Start of Recorded data
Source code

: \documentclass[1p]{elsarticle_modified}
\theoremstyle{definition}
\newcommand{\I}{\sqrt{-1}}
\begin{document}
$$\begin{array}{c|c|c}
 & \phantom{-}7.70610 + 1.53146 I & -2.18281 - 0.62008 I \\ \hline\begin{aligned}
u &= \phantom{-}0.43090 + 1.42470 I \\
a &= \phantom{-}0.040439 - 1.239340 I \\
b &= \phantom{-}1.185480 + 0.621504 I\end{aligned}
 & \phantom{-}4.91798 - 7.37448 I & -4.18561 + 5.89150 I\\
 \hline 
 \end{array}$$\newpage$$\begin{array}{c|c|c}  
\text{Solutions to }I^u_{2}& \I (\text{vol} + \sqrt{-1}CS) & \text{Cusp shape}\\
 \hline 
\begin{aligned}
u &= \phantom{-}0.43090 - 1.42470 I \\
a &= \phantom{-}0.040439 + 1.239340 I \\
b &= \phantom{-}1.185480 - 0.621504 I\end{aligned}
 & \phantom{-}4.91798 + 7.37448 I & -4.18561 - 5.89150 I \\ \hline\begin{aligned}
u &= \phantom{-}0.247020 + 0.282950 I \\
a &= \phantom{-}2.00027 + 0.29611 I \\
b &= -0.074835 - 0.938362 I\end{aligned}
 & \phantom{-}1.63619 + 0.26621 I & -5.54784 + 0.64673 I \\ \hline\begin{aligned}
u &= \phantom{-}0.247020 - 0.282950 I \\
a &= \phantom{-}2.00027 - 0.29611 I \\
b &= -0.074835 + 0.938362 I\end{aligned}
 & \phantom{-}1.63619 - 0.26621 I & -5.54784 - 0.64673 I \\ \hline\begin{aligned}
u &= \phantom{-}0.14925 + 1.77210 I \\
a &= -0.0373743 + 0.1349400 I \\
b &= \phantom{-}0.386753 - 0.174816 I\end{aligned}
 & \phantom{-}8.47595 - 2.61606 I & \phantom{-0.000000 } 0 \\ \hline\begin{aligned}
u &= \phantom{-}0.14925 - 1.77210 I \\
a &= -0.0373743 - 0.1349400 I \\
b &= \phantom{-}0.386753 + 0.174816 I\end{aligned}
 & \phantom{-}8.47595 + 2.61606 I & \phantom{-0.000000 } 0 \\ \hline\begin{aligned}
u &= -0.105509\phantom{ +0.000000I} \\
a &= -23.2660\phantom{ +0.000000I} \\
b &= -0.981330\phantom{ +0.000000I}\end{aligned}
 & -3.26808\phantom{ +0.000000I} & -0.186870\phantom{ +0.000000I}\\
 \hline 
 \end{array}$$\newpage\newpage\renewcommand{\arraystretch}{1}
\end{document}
End of Recorded data
Lines in the data that hold "sqrt" must be located and copied.

▸ **Result of this task**:
\newcommand{\I}{\sqrt{-1}}
\text{Solutions to }I^u_{2}& \I (\text{vol} + \sqrt{-1}CS) & \text{Cusp shape}\\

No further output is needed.